### What you need to do
Each line that has the string "resources" must be copied from the records below.

### Supplied records
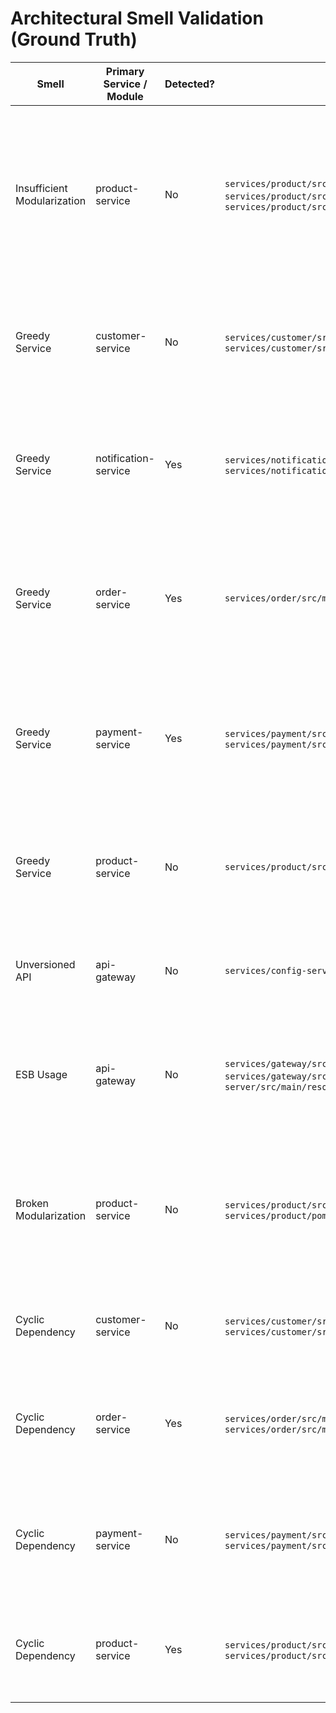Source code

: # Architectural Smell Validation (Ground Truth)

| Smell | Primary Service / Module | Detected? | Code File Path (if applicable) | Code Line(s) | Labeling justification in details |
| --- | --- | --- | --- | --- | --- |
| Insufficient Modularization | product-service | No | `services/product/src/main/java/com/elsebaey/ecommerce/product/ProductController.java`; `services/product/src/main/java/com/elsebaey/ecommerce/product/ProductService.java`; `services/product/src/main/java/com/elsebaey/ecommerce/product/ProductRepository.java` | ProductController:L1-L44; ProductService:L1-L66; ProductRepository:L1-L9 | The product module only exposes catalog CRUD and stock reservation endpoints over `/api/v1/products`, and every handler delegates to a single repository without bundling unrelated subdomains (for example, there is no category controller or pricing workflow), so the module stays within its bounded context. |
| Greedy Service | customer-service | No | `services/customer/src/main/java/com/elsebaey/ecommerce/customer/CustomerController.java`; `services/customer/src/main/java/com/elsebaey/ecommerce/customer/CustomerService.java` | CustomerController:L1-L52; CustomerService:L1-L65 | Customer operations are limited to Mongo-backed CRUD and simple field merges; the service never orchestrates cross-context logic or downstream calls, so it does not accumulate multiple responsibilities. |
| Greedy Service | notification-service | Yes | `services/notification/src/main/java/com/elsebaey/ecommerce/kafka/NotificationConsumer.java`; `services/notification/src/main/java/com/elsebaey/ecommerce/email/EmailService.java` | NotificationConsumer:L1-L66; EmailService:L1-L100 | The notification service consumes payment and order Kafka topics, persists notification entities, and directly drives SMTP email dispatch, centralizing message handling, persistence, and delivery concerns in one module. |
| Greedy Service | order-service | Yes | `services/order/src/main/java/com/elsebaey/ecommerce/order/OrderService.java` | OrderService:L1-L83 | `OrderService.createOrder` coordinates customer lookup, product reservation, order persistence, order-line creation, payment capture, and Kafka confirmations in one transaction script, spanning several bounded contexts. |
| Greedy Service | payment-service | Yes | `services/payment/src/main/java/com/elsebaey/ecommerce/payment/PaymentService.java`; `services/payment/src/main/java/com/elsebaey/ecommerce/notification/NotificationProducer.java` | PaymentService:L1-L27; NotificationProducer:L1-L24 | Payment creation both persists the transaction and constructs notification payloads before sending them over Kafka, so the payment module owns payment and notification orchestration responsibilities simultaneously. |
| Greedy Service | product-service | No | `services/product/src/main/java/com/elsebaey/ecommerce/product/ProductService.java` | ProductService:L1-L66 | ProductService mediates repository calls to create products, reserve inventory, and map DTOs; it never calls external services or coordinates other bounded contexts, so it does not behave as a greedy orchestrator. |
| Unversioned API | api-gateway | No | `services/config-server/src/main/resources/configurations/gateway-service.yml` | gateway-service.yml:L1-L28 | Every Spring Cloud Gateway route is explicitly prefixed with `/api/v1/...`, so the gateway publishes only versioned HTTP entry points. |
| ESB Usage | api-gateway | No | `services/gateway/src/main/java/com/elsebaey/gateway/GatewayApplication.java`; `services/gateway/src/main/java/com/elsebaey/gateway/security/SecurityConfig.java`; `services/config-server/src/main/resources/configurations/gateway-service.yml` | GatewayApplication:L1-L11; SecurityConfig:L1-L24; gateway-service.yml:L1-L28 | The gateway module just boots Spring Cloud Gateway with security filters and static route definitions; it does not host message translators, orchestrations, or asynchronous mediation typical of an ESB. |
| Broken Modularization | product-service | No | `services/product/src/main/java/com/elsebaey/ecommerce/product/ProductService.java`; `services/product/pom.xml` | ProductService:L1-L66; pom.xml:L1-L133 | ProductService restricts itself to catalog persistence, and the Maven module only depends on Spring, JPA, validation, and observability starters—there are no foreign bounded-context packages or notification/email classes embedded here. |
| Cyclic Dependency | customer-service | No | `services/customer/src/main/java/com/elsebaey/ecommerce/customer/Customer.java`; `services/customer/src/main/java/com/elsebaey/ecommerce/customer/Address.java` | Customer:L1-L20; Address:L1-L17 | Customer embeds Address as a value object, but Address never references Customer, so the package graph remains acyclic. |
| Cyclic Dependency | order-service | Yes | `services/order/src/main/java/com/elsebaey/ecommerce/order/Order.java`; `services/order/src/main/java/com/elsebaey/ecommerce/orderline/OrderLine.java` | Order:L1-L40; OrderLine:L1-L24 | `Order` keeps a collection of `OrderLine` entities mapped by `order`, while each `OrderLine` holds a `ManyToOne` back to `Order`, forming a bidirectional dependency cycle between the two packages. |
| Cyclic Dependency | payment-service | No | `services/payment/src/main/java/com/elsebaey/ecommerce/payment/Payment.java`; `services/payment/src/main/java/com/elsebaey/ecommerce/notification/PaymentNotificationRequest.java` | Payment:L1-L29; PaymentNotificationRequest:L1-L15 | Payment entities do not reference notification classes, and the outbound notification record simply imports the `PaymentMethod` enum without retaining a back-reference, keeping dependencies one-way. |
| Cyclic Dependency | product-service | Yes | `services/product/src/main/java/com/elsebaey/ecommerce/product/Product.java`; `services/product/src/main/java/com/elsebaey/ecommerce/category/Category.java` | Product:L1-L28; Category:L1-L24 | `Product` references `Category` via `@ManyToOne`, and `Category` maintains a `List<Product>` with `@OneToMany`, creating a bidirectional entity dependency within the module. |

==

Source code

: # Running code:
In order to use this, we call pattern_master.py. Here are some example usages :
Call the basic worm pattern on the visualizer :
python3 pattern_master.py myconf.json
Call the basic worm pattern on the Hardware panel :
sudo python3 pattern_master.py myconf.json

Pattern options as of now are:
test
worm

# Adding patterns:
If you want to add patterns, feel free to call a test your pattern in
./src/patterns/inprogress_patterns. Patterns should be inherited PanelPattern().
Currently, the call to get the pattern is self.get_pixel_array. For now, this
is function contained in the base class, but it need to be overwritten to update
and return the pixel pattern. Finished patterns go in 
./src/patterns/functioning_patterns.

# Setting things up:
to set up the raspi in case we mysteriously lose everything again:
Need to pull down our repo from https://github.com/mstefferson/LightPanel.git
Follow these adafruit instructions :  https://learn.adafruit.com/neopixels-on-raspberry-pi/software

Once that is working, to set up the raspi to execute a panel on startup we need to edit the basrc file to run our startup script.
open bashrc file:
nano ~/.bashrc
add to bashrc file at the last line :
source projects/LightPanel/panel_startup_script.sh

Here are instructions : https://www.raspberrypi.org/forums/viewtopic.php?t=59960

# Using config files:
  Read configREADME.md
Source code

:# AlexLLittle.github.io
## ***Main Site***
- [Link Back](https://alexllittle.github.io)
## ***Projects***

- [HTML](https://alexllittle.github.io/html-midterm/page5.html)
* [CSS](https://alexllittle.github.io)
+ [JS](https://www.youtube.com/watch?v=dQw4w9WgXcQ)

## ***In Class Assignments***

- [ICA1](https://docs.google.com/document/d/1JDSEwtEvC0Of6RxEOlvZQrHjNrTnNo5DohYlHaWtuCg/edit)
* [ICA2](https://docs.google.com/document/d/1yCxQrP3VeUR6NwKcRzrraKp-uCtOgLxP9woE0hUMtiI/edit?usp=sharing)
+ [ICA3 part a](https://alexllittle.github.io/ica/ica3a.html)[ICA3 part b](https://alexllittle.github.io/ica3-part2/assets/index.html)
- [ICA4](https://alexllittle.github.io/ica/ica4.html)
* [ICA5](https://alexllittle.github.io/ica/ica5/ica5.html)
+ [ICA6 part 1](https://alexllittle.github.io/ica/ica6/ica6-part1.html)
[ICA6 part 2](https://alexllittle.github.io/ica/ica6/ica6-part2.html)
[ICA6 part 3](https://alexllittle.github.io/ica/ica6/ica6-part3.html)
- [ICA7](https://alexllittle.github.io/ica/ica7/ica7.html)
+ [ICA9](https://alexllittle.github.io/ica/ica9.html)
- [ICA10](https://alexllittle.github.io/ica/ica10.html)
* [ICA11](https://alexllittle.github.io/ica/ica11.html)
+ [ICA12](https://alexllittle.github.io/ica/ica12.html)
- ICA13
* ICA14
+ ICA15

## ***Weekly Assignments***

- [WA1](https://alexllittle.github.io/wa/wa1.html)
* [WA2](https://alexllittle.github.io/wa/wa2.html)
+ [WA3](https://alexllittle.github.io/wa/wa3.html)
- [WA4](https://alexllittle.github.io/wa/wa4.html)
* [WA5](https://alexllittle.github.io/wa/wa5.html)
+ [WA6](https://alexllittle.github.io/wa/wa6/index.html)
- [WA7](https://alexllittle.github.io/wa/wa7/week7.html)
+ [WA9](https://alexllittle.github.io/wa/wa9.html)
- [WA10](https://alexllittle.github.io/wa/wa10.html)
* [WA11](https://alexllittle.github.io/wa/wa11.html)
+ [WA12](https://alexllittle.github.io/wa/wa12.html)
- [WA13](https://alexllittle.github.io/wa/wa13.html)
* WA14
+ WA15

### Exercise answer
| Unversioned API | api-gateway | No | `services/config-server/src/main/resources/configurations/gateway-service.yml` | gateway-service.yml:L1-L28 | Every Spring Cloud Gateway route is explicitly prefixed with `/api/v1/...`, so the gateway publishes only versioned HTTP entry points. |
| ESB Usage | api-gateway | No | `services/gateway/src/main/java/com/elsebaey/gateway/GatewayApplication.java`; `services/gateway/src/main/java/com/elsebaey/gateway/security/SecurityConfig.java`; `services/config-server/src/main/resources/configurations/gateway-service.yml` | GatewayApplication:L1-L11; SecurityConfig:L1-L24; gateway-service.yml:L1-L28 | The gateway module just boots Spring Cloud Gateway with security filters and static route definitions; it does not host message translators, orchestrations, or asynchronous mediation typical of an ESB. |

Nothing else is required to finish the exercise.